**ACTIVITY:** Everything from the first line of the data through the line with "page. | [optional]" is to be echoed exactly, minus the pictures.

**DATASET EXTRACT:**
________________________________________
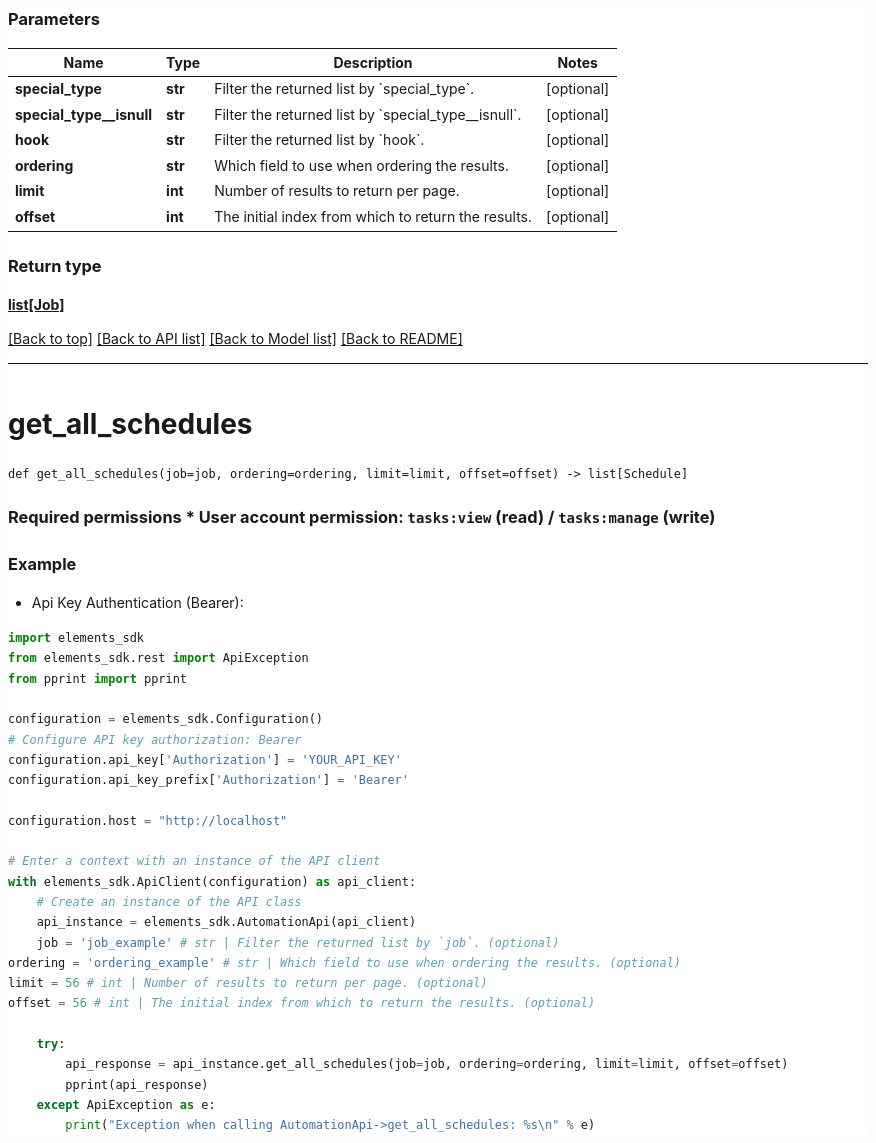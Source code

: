 
### Parameters

Name | Type | Description  | Notes
------------- | ------------- | ------------- | -------------
 **special_type** | **str**| Filter the returned list by &#x60;special_type&#x60;. | [optional] 
 **special_type__isnull** | **str**| Filter the returned list by &#x60;special_type__isnull&#x60;. | [optional] 
 **hook** | **str**| Filter the returned list by &#x60;hook&#x60;. | [optional] 
 **ordering** | **str**| Which field to use when ordering the results. | [optional] 
 **limit** | **int**| Number of results to return per page. | [optional] 
 **offset** | **int**| The initial index from which to return the results. | [optional] 

### Return type

[**list[Job]**](Job.md)

[[Back to top]](#) [[Back to API list]](../#documentation-for-api-endpoints) [[Back to Model list]](../#documentation-for-models) [[Back to README]](../)


***

# **get_all_schedules**

    def get_all_schedules(job=job, ordering=ordering, limit=limit, offset=offset) -> list[Schedule] 



### Required permissions    * User account permission: `tasks:view` (read) / `tasks:manage` (write) 

### Example

* Api Key Authentication (Bearer):

```python
import elements_sdk
from elements_sdk.rest import ApiException
from pprint import pprint

configuration = elements_sdk.Configuration()
# Configure API key authorization: Bearer
configuration.api_key['Authorization'] = 'YOUR_API_KEY'
configuration.api_key_prefix['Authorization'] = 'Bearer'

configuration.host = "http://localhost"

# Enter a context with an instance of the API client
with elements_sdk.ApiClient(configuration) as api_client:
    # Create an instance of the API class
    api_instance = elements_sdk.AutomationApi(api_client)
    job = 'job_example' # str | Filter the returned list by `job`. (optional)
ordering = 'ordering_example' # str | Which field to use when ordering the results. (optional)
limit = 56 # int | Number of results to return per page. (optional)
offset = 56 # int | The initial index from which to return the results. (optional)

    try:
        api_response = api_instance.get_all_schedules(job=job, ordering=ordering, limit=limit, offset=offset)
        pprint(api_response)
    except ApiException as e:
        print("Exception when calling AutomationApi->get_all_schedules: %s\n" % e)
```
________________________________________
**ANSWER TO THE EXERCISE:**
Source code

: 
### Parameters

Name | Type | Description  | Notes
------------- | ------------- | ------------- | -------------
 **special_type** | **str**| Filter the returned list by &#x60;special_type&#x60;. | [optional] 
 **special_type__isnull** | **str**| Filter the returned list by &#x60;special_type__isnull&#x60;. | [optional] 
 **hook** | **str**| Filter the returned list by &#x60;hook&#x60;. | [optional] 
 **ordering** | **str**| Which field to use when ordering the results. | [optional] 
 **limit** | **int**| Number of results to return per page. | [optional] 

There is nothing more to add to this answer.